== TASK DESCRIPTION ==
Every record is to be copied unchanged, except that its pictures are removed.

------ RECORDS SHOWN

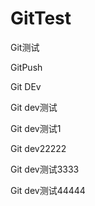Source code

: # GitTest
Git测试


GitPush

Git DEv

Git dev测试


Git dev测试1


Git dev22222

Git dev测试3333

Git dev测试44444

------------

== OUTPUT OF THE TASK ==
Source code

: # GitTest
Git测试


GitPush

Git DEv

Git dev测试


Git dev测试1


Git dev22222

Git dev测试3333

Git dev测试44444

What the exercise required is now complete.